Gary Barber, Roger Birnbaum in talks to run studio

Spyglass Entertainment’s Gary Barber and Roger Birnbaum are in advanced talks to run MGM, giving the Lion new hope for life.

In exchange, MGM’s creditors would relieve the company of its massive $4 billion debt load and take a majority equity stake in the restructured company, according to insiders close to the deal. That could save the studio from forced bankruptcy.

MGM is sitting on a number of prime film properties, including the James Bond and Hobbit franchises.

Once MGM’s debt restructuring is completed, MGM reportedly intends to list its value at $1.9 billion.

Spyglass is one of Hollywood’s most established co-financing and production companies, working in both film and television. It is owned by private equity company Cerberus Capital Management.

Spyglass would take a 4% stake in MGM, and fold its library into the Lion’s.

Because of nondisclosure restrictions, Birnbaum and Barber would not discuss their negotiations with MGM.

Elsewhere, insiders indicated there could be several sticking points.

Should the plan go ahead, the size and scope of a newly configured MGM remains uncertain.

Barber and Birnbaum don’t necessarily need a full-fledged studio to make MGM work and could strike a deal to distribute their films through a third party, as they do with Spyglass titles. Conversely, one of the appeals of running MGM could be having their own distrib division.

Birnbaum and Barber launched Spyglass in 1998, inking a five-year distribution pact with Disney. It’s second film was B.O. sleeper hit “The Sixth Sense.”

When the deal with Disney ended, Spyglass began partnering with other studios, as well as continuing to finance and make its own films.
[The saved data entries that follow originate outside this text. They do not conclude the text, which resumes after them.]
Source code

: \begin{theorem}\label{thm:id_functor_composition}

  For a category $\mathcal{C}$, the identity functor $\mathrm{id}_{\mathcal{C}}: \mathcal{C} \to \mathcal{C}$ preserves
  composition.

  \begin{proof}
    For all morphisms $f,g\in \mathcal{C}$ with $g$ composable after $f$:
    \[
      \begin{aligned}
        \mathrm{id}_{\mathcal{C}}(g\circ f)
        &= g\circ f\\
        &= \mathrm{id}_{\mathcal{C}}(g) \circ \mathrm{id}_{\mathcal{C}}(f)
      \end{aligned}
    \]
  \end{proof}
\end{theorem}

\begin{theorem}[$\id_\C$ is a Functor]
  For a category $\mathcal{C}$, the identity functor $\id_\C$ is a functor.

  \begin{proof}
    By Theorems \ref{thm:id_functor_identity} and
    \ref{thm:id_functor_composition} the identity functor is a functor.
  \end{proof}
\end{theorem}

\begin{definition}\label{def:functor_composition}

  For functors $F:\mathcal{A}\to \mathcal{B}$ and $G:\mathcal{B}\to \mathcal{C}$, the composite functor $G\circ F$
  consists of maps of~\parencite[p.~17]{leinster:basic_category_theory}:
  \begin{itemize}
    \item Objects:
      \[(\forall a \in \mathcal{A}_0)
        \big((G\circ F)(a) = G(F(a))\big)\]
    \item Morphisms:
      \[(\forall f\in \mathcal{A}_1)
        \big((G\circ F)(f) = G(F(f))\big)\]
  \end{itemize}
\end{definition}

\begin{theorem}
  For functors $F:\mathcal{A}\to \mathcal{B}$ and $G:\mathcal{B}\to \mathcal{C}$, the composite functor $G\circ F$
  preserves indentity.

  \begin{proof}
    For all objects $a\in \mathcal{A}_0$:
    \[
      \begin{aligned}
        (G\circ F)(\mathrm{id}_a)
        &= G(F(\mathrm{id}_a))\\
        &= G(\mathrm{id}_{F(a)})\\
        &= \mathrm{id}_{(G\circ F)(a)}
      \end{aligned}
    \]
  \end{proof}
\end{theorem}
Spyglass and Paramount have become fast friends, working together on the reinvigorated “Star Trek” franchise and “G.I. Joe: Rise of the Cobra.” Spyglass also co-financed and co-produced the Paramount/DreamWorks comedy “Dinner for Schmucks.”

Other recent Spyglass titles include “Get Him to the Greek,” a co-production with Universal; Clint Eastwood’s “Invictus,” a co-production with Warner Bros. and Malpaso Prods., and “Leap Year.”

Past Spyglass studio co-productions include “Bruce Almighty,” “Evan Almighty,” “The Happening,” “The Pacifier” and “Eight Below.”